How distance destroys friendship

Deep inside your heart, you hope that it's just a matter of distance. Unlike an "actual relationship", how could a friendship be broken just like that?
First time working abroad, you feel the strong urge to perform. You want to prove yourself to the company that you are not a mistake and that they've made the right investment on you. So you do everything you could to show your commitment: you work long hours and over the weekend, you are active in the company, and you build good relationship with your team leader and colleagues.

Now the hard work has paid off. You've built a stable career in foreign land and you've proven your worth. You lead a team at a young age and you're indispensable. But on the journey to be where you are right now, you have neglected a lot of people and moments that should actually be more important than work. Then again your judgment was clouded with the pressure to perform.

You promised yourself and your friends that you will stay in contact - that you are one chat away and that you would do regular Skype every weekend. But as you go along, you find it hard to balance the time for work, your current colleagues, and your friends back at home. It started off with being difficult to reach when they need advice - whether they should break up with that lame boyfriend, if they should take up master or apply for job, if they better move to another company, etc.

You initially committed to go back to your home country every now and then but work gets in the way. That first client presentation overlaps with your friend's birthday so you couldn't be there and celebrate. You are overwhelmed with deadlines so even if low-cost airlines are around, you find it hard to leave for just a couple of days to celebrate small meaningful events with them like their first promotion and engagement, or simply to be there when they are depressed and cry for help. You feel like you could never be off the grid at work, especially when you are just starting, so you hope that your friends could understand your situation.

Sometimes, it is simply hard to connect because you feel irrelevant, your status quo and theirs have become completely different. You are in the group chat where everyone else is planning to meet up in that new hippie cafe in town and you do not know what to respond. Suddenly they have an inside joke that you don't quite understand because you were not there when it happened. Next thing you know, the chat has stopped coming and the group has gone silent. They have created a new group without you.

Before you realize it, those small moments that you missed have completely changed the face of your friendship. It was never your intention, but you have traded off the friendship that you've built for years with your career ego and ambition.

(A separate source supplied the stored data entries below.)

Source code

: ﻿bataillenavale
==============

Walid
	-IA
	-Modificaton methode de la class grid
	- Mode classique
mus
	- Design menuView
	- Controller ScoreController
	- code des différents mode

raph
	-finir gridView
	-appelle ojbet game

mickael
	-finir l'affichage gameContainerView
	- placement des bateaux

You feel guilty every time you go back to your hometown because you feel like you are forcing a meetup when the bond has been broken by you. You still want to call it friendship but you fear that the feeling is no longer mutual. So you keep it hush hush every time you go back because you are afraid to get hurt. But it also makes you feel guilty because you think the worst of your friends.

You didn't foresee that people would progress differently in other friendship. You thought that when you return, everything will be like how it used to be - just like when you left. But they found new relationship. It has deepened, and to make room for that, you have to be out of the equation.

Deep inside your heart, you hope that it's just a matter of distance. Unlike an "actual relationship", how could a friendship be broken just like that? More often than not, we take friendship for granted. We don't invest "that much" time and effort in it thinking that friendship would last forever. The truth is, friendship requires the same degree of commitment - just like any other type of relationship. Unfortunately, for some of us, we realize it too late.